Tomorrow is the final day of the Combine. Only the defensive back workouts remain, and then we all get to spend the next few days in anticipation of the free agency period. These players are among the most scrutinized athletes in Indianapolis. Players have jumped from late third day prospects from D2 schools, to first round picks. The competition is intense, and Rich Eisen’s 40 time becomes public.
Defensive Back Drills
Every timed or measured drill makes or loses these players money. If a player’s size wasn’t ideal, they need to time well to make up for that or they’re not getting drafted. The 40 yard dash has defined many drafts, corners need to be under 4.6 to play on the outside for most teams. To stand a good chance of being drafted a safety needs to keep his 40 time under 4.7s. The three cone – and shuttles – are even more important as changing direction quickly is what defensive backs do for a living.
Hip swivel and foot speed are the most important factors for defensive backs. Teams will dissect players athletically from every possible angle. Stiff hips and long strides are the marks of a future bag boy, not an NFL defensive back. Teams will remove player names from their draft boards with every drill.
Players to Watch on the last day of the Combine
Cordrea Tankersley is a player with exactly the sort of physical playmaking game the Lions should go after. His performance in drills and timed speed will be key in determining where he goes in the draft.
Fabian Moreau has picked up a lot of momentum without playing more football. He lacks ball skills but is otherwise everything a team could want at the corner position. He has garnered mention among the late first and early second round prospects.

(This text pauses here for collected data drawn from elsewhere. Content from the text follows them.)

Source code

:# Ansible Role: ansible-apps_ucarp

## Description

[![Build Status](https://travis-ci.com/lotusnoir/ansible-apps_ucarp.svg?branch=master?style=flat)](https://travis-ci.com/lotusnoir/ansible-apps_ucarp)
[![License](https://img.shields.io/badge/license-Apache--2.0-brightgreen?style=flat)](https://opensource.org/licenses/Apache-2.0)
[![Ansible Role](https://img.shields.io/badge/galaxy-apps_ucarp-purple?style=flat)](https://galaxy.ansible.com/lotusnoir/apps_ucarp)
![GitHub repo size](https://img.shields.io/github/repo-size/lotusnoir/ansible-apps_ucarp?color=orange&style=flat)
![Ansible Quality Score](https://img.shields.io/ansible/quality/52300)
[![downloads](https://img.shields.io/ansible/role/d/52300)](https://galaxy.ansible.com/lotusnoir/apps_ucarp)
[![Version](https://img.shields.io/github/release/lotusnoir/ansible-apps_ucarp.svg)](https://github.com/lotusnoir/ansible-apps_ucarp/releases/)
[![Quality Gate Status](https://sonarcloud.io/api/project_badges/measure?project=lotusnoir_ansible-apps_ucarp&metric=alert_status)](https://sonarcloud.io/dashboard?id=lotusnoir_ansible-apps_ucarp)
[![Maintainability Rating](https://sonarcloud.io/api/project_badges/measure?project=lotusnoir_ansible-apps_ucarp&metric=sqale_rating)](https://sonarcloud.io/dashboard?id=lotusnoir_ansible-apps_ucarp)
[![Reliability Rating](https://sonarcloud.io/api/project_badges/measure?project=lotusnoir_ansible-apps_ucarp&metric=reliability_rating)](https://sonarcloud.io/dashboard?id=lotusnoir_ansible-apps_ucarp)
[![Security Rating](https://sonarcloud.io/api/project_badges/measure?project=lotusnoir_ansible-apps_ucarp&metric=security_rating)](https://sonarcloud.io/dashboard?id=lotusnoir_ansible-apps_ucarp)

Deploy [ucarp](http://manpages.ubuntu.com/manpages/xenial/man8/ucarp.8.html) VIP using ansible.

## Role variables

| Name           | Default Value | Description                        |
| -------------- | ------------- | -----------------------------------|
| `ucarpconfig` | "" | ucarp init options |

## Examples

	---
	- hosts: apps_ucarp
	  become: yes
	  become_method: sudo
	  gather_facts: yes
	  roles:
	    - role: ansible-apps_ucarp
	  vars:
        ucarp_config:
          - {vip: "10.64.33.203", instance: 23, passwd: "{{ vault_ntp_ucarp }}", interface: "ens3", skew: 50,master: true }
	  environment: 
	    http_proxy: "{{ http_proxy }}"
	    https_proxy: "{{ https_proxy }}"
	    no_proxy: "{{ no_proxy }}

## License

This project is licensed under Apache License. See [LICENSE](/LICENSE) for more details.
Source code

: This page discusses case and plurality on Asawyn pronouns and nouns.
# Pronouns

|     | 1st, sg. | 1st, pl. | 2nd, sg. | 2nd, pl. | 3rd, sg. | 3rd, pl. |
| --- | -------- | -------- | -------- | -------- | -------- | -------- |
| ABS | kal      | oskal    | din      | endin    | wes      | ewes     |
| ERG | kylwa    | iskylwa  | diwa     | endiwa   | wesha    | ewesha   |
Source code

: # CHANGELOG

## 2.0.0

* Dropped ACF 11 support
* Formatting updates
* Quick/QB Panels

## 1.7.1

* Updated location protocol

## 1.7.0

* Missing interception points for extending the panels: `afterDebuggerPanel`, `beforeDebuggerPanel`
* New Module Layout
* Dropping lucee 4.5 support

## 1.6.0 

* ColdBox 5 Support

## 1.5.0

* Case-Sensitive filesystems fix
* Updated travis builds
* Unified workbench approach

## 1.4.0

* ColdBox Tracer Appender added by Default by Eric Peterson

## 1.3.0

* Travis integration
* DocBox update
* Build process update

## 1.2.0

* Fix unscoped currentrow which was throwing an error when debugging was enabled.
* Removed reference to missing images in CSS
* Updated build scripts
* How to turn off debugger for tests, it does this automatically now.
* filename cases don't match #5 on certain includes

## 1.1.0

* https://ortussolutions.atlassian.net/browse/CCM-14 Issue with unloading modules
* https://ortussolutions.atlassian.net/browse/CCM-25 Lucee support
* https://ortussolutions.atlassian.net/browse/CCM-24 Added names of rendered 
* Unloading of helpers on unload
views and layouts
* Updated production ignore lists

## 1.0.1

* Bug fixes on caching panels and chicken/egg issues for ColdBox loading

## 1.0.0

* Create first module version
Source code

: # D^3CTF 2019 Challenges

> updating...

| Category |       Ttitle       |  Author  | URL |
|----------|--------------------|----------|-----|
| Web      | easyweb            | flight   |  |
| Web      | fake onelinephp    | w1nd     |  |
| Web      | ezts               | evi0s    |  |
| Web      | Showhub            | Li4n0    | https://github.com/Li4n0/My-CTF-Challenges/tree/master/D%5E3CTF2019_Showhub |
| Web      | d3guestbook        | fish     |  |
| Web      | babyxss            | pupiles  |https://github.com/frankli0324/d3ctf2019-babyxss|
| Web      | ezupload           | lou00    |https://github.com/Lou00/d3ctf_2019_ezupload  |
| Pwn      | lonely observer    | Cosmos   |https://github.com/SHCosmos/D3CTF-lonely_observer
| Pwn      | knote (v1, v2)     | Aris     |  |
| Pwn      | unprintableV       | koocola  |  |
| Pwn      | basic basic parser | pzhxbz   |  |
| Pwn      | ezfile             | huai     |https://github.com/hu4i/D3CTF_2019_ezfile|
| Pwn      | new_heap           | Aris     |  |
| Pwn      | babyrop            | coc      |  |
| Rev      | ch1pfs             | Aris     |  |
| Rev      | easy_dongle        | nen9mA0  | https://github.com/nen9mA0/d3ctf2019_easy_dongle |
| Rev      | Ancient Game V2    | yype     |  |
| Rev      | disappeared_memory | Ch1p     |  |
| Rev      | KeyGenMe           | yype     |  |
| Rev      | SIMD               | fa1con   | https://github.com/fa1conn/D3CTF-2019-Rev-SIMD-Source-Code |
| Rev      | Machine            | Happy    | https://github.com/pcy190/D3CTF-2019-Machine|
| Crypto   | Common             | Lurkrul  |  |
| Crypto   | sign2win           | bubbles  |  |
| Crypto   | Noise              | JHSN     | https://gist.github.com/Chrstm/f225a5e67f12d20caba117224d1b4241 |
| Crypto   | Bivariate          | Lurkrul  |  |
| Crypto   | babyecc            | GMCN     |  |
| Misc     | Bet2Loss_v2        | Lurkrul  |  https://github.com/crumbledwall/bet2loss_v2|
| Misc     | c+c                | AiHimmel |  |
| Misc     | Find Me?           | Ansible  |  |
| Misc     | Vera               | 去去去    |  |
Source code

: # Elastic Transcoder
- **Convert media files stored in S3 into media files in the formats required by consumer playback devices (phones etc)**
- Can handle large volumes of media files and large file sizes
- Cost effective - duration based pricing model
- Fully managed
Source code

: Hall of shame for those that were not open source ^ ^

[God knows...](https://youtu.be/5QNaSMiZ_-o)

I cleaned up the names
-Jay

Obi Melifonwu is the most intriguing player in this draft attending the combine. He is a Goerge Iloka clone, with even more size and better coverage skills at the college level. If he looks like a safety in on field drills, teams will be jumping all over themselves to take this kid.
Josh Harvey-Clemons is another safety who may switch to linebacker in the NFL. He is not likely to time particularly well, but has the frame to add pounds and make the transition to nickel linebacker. He is a good player in either case. Some teams will remove him for the pair of drug suspensions that caused him to transfer from Georgia to Louisville.
Montae Nicholson from Michigan State will check the size, weight, speed boxes. I see him as a candidate to put on 10-15 lbs and make the transition to coverage linebacker. His toughness and confidence are questionable though. He may be a free agent after the draft.